Certified products include Aperto Networks' PacketMAX 5000 base station, Redline Communications Inc.' RedMAX AN-100U base station, Sequans Communications' SQN2010 SoC base station, and Wavesat Inc.'s MiniMAX customer premise equipment or modem, WiMax Forum officials announced at the WCA Technical and Business Symposium here.


These products support the 802.16-2004 IEEE standard for fixed wireless connectivity between a client and a single base station.

With a range of several miles and speeds of up to 40M bps per channel, fixed WiMax is meant to be an alternative to DSL or cable, primarily in rural areas that may not have access to land lines.

The IEEE ratified the fixed WiMax standard in June of 2004, and the Forum had planned to offer official WiMax certification for some products in 2005.

However, the IEEE made some last-minute changes to the standard in November 2005, which slightly delayed the certification process.

"The reality is that a standard is an evolving document," said Ron Resnick, president of the WiMax Forum and a marketing director at Intel Corp., which is a champion of the WiMax technology. "It's a living, breathing reflection of what the market wants."

The initially certified WiMax products run in the 3.5GHz radio frequency, which is widely used in Europe but is not licensed for public use in the United States. Products that run in bands licensed in the United States, such as 2.5GHz, should be certified later this year, Resnick said.

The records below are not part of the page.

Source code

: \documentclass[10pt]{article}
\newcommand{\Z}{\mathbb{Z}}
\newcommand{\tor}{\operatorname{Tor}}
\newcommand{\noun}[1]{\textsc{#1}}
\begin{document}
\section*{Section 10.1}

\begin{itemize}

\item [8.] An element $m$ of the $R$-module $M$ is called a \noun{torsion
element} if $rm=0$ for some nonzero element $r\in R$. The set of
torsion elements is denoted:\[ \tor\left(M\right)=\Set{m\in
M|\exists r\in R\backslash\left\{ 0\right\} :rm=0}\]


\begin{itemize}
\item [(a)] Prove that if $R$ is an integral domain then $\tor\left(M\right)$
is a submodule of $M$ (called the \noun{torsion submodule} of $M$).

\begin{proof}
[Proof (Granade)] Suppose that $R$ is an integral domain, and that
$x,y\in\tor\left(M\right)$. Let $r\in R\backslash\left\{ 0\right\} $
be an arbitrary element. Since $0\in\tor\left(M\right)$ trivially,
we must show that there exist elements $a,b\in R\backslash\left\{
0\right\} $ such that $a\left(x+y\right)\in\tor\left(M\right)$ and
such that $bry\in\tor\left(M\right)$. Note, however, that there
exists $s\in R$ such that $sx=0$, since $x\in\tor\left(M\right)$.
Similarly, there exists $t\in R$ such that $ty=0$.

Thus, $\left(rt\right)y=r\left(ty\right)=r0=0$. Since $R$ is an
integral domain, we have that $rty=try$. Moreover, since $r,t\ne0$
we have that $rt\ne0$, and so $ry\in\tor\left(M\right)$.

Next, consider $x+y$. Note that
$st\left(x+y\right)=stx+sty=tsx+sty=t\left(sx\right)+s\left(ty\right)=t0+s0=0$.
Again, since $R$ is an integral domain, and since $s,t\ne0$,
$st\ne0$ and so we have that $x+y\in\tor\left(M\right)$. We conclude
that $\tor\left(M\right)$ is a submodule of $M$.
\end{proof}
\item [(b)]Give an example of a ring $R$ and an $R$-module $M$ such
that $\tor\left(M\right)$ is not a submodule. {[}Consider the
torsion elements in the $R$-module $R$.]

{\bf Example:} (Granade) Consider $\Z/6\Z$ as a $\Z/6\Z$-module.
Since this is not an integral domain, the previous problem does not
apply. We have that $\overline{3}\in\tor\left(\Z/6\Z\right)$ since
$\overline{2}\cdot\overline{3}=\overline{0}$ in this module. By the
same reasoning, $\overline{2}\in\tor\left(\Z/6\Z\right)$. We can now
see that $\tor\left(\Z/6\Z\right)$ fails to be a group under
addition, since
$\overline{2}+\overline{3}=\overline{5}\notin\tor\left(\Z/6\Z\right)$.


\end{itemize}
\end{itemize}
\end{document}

The WiMax road map eventually calls for mobile broadband connectivity that allows roaming among base stations—sort of a beefed-up version of Wi-Fi with a greater range. The standard for mobile WiMax, 802.16e, was ratified in December.

WiMax Forum officials said the time between standard ratification and compatibility testing for mobile WiMax should be shorter than it was with fixed WiMax. The prospect of mobile WiMax already faces competition from existing high-speed cellular services such as EvDO and HSDPA (High-Speed Downlink Packet Access).

"We can have the lab ready to go for validation in the fourth calendar quarter of this year," said Jeff Orr, director of marketing at the WiMax Forum in Mountain View, Calif. "We realize we're not the only technology in town."

To that end, Intel is promising a Centrino notebook chip set based on mobile WiMax next year.